In her series Stoned in Melanchol, Irish photographer Megan Doherty turns her lens onto her friends, with whom she explores subcultures and identity, isolation and the solace of unity, and ultimately the joy of finding moments of authenticity and beauty amongst the mundane.

Megan Doherty is a photographer taking part in the Futures Platform, co-funded by the Creative Europe Programme of the European Union.

Being from Europe, and more specifically, from Ireland, has shaped the subject of my work in terms of location and character. So much of the content I create is heavily focused on place and using location as a backdrop. Irish streets are used again and again within the work. The characters featured are born and raised within Ireland and are a product of their culture, and I feel a lot of these specific mannerisms and quirks can be seen within the work. As well as that, being European has prompted me to look at life and culture outside of my own, to experiment with an aesthetic that was foreign to me growing up. To take on board what had to be offered outside of my own experience, and use these different elements to create my own version of what I’d seen and what I was used to. I used these as tools to build my own world within my work.

This series was born out of the mundanity of living in a small town. I was feeling low at the time and living with my parents. I had all these big ideas but I felt trapped and was unsure of my future. Spending time with my friends and watching movies were my only forms of solace until I began combining the two within my photographs. I began projecting my daydreams on to the landscape of my hometown. I re-imagined my friends in the narratives that I was creating in my head. Eventually the line between what was staged and what was documented became blurred, as we began to inhabit the world we’d been creating.

My inspiration comes from a variety of mediums, including painting, photography, film and music. However, the actual themes depicted in my work come from my own experiences — the relationships I have, dreams, a moment witnessed between two strangers across a room. It’s my own experiences that fuel the content within my work, real or imagined.

I believe the times we’re living in have led me to create a series based on escapism. While a lot of photographers use their practice to observe and depict issues at hand (political or otherwise), my practice goes in the opposite direction. I depict a world separate from on-going issues and instead provide a means of escape. A refuge, something to get lost in rather than being forced to look at reality.

The image titled ‘Stoned in Melanchol’ (above), which also became the name for the entire series, was an image that existed in my head for a while. I mentioned the idea to a few of my friends and explained that I needed to stage a house party scene in order to capture it. While that was initially the case, as more people started to show up the ‘staged’ house party naturally became real. While creating this image I placed my friend Charlotte in the forefront of the photograph. As I was looking through the viewfinder, just before hitting the shutter, a tear started rolling down her cheek. It isn’t visible in the photograph, but knowing that tear exists makes this image so much more powerful to me. It became the first in the series and is still the one that resonates with me most.
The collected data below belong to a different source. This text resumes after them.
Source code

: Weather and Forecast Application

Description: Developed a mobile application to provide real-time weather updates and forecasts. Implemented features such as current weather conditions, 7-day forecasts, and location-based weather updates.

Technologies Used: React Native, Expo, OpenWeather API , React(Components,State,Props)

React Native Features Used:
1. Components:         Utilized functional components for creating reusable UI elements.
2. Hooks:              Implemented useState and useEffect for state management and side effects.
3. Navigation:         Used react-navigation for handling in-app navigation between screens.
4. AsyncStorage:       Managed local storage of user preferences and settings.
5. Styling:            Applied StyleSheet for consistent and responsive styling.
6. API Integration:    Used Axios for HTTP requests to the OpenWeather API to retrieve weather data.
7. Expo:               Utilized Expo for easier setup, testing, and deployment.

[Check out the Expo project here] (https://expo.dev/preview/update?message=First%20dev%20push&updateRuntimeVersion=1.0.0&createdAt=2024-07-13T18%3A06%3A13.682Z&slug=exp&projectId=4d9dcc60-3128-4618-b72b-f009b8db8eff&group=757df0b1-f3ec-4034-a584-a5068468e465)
I don’t like coming across images which are void of emotion and life, as if it was made to fit a particular aesthetic or style rather than photographers putting something of themselves into the photograph. I personally believe authenticity should be at the root of an image.

Inspiration is the thing that mostly keeps me motivated. Looking at the work of others that offers me something. A feeling that I can get lost in, that’s what motivates me. It never lasts — it inspires me to keep creating and I find myself constantly chasing it.